##### RECORD EXCERPTS

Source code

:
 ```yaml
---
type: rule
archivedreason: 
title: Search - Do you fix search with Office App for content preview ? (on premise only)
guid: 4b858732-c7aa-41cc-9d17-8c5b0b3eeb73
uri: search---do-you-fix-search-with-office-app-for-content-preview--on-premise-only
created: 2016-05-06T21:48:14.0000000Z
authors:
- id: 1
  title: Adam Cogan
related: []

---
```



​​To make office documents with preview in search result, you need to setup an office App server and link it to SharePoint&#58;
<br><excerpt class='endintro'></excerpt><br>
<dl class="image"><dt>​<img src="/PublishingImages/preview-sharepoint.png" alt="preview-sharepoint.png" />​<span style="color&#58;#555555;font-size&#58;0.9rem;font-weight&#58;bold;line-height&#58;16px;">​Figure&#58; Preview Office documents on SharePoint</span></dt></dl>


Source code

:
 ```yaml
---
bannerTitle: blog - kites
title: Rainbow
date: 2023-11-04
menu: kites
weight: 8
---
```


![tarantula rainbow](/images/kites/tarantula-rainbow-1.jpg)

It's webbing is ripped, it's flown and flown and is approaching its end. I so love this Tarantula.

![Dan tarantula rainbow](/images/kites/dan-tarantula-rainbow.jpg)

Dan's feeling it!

##########
##### RECORD EXCERPTS

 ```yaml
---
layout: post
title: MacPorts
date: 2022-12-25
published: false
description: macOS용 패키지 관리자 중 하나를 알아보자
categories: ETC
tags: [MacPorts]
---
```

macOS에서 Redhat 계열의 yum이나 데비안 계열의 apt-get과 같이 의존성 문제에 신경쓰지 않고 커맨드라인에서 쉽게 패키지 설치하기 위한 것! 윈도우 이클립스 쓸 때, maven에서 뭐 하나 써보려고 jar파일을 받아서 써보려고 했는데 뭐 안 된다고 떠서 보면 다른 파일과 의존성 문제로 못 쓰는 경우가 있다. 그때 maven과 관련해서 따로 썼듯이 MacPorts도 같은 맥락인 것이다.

##########

WHAT YOU ARE ASKED TO DO:
Find the string "kites" in the entries above and return each line that holds it.

RESPONSE FOR THIS EXERCISE:
bannerTitle: blog - kites
menu: kites
![tarantula rainbow](/images/kites/tarantula-rainbow-1.jpg)
![Dan tarantula rainbow](/images/kites/dan-tarantula-rainbow.jpg)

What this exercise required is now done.